The following figure shows the block diagram of the bfloat16 (BF) vector datapath. It shares the 8 x 8 multipliers with half of the integer datapath along with additional blocks for floating point exponent compute and mantissa shifting and normalization.

To reduce the accumulation feedback loop, multiple accumulator registers are used to allow back-to-back floating-point MAC instructions.

The BF and FP mantissa shift unit shifts down each of the 128 multiplier lanes and the 2 x 16 accumulator lanes. The accumulator unit supports addition/subtract/negate of accumulator registers in a single-precision FP32 format. The FP normalization unit handles the cases where the mantissa coming from the post-adder is negative and if the mantissa is outside the acceptable range.

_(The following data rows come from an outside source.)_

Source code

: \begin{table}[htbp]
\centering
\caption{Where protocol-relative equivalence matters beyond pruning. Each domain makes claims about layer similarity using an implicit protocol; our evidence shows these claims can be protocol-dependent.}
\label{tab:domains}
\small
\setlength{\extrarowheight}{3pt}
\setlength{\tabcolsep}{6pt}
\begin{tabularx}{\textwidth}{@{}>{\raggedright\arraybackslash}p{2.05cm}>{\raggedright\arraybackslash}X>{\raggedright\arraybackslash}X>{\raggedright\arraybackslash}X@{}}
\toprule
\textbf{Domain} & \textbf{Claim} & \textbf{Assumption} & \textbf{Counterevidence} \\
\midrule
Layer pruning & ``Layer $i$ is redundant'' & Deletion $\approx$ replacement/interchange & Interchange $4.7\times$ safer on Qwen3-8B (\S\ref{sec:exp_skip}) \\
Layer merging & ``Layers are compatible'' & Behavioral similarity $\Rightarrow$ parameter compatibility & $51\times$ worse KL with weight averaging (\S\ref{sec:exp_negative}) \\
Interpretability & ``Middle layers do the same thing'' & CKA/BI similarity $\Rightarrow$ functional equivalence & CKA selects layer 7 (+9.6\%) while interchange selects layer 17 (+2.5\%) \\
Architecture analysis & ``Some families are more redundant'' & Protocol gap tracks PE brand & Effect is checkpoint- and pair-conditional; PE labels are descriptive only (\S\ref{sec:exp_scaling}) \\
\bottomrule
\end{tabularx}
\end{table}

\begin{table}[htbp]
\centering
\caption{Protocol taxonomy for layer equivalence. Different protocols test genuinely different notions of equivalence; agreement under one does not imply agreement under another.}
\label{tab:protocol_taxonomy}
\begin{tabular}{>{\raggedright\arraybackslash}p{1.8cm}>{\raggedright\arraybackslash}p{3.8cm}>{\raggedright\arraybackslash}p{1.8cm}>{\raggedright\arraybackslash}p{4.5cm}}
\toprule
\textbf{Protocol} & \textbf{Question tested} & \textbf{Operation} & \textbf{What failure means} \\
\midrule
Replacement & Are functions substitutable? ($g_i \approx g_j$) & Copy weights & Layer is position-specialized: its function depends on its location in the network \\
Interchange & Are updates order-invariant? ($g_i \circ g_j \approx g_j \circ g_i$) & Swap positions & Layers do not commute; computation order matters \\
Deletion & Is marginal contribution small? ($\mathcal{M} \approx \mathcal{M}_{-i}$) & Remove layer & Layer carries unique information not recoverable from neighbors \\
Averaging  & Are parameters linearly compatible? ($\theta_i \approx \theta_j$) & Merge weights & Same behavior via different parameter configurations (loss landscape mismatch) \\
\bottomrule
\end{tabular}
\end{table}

The AIE-ML supports several vector element-wise functions for the bfloat16 format. These functions include a vector comparison, minimum, and maximum. They operate in an element-wise fashion comparing two vectors. The separate fixed-point vector add/compare unit is extended to handle the floating-point elementary function.

The floating-point unit can issue events that correspond to standard floating-point exceptions and the status registers keep track of the events. There are eight exception bits per floating-point functional unit. The exceptions are (from bit 0 to 7): zero, infinity, tiny (underflow), huge (overflow), inexact, huge integer, and divide-by-zero. Of the eight exceptions, tiny, huge, invalid, and divide-by-zero can be converted into an event that can be broadcast to the AIE-ML array interface and then sent to the PS/PMC as an interrupt.

Denormalized numbers are not supported by the AIE-ML floating-point data path.